HTML → markdown content extraction. Picks the article root from messy real-world HTML, strips noise, converts structural tags to markdown, and decodes entities. Intended output is for a markdown renderer or pager.
Strips noise tags entirely along with their bodies
(<script>, <style>, <nav>, <header>, <footer>,
<aside>, <noscript>, <iframe>, <form>, <button>,
<svg>).
Converts <a href>...</a> to [text](url) so the markdown pager
renders it as a clickable link.
Converts <h1>..<h6> to #/##/... headings.
Converts <pre>...</pre> to fenced code blocks; <code> to
backticks.
Inserts blank-line separators around paragraphs, divs, list items.
Decodes the common HTML named entities + numeric refs.
Caps output at 256 KB with a "… [truncated]" suffix.

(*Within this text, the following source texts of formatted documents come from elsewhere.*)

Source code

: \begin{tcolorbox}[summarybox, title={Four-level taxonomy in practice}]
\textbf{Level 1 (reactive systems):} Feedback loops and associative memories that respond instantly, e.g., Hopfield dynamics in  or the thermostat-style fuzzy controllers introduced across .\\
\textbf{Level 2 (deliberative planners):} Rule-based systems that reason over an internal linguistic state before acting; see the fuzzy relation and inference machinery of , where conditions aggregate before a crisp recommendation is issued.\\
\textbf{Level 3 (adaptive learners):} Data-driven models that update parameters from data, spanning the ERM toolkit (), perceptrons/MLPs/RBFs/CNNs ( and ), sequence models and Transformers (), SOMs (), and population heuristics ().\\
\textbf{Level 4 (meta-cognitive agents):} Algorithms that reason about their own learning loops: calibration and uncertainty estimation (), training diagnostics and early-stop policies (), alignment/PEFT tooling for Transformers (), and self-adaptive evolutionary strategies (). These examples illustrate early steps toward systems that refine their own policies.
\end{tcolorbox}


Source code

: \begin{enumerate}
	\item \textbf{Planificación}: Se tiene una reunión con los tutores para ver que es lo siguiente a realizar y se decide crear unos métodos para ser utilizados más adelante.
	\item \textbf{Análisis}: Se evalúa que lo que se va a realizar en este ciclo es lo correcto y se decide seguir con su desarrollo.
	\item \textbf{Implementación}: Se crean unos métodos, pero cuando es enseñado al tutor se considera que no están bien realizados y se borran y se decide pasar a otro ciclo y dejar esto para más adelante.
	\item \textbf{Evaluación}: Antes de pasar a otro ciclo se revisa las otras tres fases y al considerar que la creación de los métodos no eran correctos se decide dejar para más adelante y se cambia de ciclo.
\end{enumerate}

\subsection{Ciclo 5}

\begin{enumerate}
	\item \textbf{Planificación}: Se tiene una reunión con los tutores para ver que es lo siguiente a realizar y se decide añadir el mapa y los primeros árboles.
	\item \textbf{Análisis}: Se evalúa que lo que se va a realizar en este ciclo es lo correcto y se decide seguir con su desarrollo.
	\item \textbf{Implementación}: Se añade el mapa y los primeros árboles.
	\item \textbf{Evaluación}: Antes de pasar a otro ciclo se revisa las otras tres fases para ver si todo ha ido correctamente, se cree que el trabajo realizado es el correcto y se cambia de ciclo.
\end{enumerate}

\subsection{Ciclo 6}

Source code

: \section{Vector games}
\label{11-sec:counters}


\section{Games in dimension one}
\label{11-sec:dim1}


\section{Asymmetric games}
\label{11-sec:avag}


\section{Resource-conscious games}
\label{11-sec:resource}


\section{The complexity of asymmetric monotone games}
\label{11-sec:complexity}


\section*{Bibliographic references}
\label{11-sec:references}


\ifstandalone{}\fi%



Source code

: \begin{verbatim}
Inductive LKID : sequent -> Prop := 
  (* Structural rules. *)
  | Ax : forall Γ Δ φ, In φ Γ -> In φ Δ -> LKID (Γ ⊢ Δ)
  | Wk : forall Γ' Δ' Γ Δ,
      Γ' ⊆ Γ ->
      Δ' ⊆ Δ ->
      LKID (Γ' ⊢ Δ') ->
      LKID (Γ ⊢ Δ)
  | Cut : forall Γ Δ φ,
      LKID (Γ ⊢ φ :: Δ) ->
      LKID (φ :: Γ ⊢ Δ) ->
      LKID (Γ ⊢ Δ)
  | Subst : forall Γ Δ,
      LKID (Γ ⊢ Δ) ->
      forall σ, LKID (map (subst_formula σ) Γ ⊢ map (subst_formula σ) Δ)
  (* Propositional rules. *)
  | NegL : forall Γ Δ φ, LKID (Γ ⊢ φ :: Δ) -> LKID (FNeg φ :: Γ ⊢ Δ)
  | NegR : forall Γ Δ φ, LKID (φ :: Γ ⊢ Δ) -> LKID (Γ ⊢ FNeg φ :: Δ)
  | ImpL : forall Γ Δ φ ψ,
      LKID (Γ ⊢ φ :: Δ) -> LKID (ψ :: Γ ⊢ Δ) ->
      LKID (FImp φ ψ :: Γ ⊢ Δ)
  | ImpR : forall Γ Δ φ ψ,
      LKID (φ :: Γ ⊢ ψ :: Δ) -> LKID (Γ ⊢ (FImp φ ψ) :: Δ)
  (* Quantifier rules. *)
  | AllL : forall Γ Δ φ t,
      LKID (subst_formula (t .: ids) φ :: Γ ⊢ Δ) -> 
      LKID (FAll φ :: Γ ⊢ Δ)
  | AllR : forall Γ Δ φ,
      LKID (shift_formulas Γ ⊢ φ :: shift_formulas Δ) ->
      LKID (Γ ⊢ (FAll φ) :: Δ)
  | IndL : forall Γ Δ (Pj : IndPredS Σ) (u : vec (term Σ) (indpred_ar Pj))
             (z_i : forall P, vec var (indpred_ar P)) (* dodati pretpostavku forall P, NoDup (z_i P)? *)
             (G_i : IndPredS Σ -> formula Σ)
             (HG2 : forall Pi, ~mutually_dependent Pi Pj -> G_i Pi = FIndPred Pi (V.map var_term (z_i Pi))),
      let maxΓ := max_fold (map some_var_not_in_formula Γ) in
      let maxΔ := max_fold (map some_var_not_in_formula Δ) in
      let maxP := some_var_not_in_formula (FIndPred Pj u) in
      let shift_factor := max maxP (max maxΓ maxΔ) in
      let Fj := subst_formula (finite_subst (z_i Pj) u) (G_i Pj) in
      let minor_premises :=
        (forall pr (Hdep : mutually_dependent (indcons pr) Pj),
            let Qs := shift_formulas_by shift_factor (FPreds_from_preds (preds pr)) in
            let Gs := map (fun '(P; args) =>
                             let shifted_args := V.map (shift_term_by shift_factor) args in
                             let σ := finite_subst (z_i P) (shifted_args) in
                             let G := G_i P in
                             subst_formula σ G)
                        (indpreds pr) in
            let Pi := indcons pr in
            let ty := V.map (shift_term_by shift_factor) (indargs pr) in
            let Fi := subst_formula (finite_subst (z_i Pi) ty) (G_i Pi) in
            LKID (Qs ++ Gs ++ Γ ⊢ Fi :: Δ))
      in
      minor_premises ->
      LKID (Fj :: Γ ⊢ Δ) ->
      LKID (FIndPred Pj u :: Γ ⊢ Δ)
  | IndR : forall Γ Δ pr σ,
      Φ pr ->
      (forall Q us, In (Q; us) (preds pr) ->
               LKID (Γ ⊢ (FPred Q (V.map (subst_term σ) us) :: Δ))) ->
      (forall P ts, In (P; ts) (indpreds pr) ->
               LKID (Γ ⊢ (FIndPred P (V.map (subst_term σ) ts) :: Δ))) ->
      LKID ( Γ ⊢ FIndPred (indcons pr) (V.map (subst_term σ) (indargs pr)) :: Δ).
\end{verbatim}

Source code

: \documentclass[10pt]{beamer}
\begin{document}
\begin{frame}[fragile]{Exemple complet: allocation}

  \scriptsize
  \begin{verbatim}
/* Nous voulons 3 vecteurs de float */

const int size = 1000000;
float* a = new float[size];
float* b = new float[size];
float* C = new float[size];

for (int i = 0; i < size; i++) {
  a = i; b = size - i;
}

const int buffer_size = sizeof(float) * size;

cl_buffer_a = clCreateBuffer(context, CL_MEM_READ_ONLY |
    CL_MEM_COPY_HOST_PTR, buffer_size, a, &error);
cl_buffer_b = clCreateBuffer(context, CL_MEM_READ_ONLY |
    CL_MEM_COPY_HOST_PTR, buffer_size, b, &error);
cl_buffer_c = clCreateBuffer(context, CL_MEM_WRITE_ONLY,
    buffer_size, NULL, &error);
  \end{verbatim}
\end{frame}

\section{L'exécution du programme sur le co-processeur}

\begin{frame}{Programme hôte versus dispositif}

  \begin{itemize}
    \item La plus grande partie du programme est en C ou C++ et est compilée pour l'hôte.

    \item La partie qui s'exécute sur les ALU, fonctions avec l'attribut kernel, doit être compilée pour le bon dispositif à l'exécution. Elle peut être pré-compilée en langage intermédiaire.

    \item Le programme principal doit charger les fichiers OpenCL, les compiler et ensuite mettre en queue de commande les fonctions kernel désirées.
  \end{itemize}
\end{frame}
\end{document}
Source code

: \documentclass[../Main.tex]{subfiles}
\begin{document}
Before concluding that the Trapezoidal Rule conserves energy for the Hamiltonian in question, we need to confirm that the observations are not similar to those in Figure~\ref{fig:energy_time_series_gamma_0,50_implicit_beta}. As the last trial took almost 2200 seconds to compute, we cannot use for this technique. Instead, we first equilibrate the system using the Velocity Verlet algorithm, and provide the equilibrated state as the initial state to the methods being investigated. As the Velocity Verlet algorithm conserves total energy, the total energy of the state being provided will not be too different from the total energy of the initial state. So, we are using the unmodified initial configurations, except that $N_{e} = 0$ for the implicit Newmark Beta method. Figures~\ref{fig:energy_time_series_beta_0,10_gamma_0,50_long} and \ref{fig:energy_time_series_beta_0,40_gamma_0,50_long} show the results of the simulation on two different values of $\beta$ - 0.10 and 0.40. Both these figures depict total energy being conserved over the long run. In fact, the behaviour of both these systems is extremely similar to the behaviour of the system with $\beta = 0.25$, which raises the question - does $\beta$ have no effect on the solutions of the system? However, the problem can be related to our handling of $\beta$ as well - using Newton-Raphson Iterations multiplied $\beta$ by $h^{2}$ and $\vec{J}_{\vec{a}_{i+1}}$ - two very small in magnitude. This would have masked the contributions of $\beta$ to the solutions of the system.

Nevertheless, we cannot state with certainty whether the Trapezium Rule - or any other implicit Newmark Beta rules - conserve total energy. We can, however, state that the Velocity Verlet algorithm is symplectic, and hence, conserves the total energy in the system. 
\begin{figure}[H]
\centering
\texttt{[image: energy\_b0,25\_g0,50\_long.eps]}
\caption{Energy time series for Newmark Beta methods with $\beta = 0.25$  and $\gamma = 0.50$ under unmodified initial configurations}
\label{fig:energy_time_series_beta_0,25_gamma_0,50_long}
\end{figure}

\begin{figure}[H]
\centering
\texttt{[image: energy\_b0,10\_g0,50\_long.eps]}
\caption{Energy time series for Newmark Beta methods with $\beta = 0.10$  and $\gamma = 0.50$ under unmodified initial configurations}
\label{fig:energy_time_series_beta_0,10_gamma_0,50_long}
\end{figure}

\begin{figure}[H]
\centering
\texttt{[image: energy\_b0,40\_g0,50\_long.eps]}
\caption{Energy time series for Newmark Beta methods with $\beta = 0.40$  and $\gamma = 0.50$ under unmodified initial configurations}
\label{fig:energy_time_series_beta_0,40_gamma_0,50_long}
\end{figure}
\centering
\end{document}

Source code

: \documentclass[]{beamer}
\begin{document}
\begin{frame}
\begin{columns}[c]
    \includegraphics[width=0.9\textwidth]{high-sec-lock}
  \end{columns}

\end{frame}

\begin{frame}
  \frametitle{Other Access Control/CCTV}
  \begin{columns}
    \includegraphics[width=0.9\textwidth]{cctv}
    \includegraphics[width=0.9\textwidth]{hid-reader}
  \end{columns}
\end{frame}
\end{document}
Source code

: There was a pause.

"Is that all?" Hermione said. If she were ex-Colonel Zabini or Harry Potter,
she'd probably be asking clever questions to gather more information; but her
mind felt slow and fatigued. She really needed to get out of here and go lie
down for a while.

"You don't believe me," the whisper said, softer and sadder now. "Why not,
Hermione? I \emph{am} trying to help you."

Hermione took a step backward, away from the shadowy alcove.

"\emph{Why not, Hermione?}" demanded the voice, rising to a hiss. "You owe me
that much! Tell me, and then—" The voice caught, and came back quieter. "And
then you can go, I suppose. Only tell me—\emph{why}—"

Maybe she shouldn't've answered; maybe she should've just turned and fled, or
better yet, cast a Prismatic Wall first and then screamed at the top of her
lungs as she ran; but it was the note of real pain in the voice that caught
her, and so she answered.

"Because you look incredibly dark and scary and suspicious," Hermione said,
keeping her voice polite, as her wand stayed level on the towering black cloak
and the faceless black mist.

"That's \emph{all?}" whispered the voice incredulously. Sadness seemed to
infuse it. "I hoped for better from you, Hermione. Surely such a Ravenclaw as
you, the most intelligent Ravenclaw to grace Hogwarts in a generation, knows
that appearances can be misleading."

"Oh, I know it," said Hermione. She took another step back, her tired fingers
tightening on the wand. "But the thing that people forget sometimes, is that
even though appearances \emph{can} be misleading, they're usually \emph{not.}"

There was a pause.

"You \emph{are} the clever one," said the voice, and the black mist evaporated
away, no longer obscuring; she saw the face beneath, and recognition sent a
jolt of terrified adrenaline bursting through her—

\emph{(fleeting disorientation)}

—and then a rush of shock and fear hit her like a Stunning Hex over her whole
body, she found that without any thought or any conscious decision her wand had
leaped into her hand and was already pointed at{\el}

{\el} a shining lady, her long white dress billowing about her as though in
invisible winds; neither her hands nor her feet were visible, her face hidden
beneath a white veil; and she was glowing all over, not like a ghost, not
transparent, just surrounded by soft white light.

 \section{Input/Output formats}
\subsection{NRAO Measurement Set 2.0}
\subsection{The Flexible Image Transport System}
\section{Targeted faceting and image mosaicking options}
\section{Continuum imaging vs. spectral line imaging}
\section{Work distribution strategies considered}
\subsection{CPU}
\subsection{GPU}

The implementation is intentionally regex-based — real HTML is rarely well-formed and a strict parser would reject pages that pragmatic readers should still display. The risk surface is small: the output goes only into a markdown pager, so even pathological HTML can't escape its sandbox.
| Name | Signature |
|---|---|
extract | extract(html) -> text |
extract(
html) ->text
Extract a markdown-friendly plain text rendering from raw HTML.